::: RAW DATA
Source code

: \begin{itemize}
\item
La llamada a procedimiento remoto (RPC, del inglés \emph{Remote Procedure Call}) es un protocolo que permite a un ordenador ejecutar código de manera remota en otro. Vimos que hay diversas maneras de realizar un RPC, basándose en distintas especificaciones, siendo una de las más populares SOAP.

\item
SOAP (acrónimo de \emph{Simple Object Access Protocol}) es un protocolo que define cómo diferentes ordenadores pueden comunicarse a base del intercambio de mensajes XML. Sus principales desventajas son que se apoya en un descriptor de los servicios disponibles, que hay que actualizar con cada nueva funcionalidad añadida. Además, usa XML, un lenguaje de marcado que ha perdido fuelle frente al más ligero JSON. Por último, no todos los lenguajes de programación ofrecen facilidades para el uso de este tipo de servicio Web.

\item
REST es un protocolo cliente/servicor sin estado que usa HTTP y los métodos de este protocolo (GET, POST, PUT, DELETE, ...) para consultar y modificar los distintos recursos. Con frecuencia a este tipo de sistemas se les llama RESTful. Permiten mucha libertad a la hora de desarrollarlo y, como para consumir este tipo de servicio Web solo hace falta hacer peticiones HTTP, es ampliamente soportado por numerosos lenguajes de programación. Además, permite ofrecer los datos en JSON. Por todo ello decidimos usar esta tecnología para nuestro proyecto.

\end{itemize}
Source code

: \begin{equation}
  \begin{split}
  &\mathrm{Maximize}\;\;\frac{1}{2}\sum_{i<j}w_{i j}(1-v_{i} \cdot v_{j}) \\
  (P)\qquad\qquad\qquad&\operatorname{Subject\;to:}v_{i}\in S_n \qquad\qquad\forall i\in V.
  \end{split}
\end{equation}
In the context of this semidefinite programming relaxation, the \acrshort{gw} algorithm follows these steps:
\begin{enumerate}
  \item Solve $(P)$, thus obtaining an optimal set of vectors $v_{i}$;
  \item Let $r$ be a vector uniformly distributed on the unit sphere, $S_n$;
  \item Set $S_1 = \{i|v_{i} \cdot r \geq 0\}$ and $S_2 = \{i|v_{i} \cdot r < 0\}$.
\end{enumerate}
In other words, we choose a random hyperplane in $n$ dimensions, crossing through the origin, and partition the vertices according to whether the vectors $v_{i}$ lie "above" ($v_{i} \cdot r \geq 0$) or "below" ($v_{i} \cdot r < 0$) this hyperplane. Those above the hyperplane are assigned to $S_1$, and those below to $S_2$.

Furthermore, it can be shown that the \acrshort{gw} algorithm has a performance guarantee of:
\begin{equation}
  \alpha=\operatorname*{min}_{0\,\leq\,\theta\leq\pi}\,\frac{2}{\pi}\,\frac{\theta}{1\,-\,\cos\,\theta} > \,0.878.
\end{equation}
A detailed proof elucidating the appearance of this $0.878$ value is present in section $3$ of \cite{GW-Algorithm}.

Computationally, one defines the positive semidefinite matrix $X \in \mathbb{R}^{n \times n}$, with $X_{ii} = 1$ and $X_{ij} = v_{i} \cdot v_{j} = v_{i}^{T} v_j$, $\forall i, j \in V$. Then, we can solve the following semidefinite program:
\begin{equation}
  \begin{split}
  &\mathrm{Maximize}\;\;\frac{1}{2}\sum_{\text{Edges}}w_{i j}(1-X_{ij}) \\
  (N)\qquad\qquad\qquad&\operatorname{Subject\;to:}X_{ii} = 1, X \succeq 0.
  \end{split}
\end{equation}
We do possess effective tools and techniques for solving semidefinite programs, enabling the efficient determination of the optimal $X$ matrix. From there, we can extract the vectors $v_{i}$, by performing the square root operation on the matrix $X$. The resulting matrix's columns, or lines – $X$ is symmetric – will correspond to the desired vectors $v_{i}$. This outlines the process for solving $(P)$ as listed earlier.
::::::
[PROBLEM DETAILS]: Check the lines above and copy each one that includes "Maximize".

[SOLUTION FOR THIS EXERCISE]:
  &\mathrm{Maximize}\;\;\frac{1}{2}\sum_{i<j}w_{i j}(1-v_{i} \cdot v_{j}) \\
  &\mathrm{Maximize}\;\;\frac{1}{2}\sum_{\text{Edges}}w_{i j}(1-X_{ij}) \\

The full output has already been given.